Give only the number of lines below that contain the word "выполнения".

Plain-text document sources
+++

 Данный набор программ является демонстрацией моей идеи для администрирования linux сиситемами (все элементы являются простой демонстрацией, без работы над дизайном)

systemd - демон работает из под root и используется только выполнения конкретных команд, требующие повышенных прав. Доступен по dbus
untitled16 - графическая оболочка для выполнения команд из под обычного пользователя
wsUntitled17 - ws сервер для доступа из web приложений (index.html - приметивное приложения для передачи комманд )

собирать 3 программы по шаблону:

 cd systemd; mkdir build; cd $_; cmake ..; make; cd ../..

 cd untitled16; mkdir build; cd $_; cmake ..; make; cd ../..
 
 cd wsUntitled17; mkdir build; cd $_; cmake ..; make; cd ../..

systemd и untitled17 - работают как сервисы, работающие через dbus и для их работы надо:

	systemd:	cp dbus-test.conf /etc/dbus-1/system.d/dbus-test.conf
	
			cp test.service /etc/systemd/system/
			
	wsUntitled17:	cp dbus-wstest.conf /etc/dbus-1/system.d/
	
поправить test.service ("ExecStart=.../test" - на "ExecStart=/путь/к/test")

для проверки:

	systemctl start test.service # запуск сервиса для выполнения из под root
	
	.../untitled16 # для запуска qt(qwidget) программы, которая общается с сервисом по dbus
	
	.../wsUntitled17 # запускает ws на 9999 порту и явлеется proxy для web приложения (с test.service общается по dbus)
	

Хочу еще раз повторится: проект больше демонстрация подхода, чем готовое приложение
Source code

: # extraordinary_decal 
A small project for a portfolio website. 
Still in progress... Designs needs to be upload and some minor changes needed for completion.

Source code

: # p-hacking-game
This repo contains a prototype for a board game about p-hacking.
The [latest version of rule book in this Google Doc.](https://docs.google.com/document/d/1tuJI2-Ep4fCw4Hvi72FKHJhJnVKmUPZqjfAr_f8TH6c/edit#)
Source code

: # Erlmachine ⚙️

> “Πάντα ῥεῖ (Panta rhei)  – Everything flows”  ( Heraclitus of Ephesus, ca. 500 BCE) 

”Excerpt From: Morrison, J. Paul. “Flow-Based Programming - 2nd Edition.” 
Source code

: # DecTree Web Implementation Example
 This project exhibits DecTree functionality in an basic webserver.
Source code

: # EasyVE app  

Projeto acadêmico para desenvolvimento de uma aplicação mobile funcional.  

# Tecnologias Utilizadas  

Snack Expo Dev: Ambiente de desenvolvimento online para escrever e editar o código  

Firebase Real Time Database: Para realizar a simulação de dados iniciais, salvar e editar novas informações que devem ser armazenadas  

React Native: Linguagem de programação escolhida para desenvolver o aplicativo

+++

YOUR RESPONSE: 3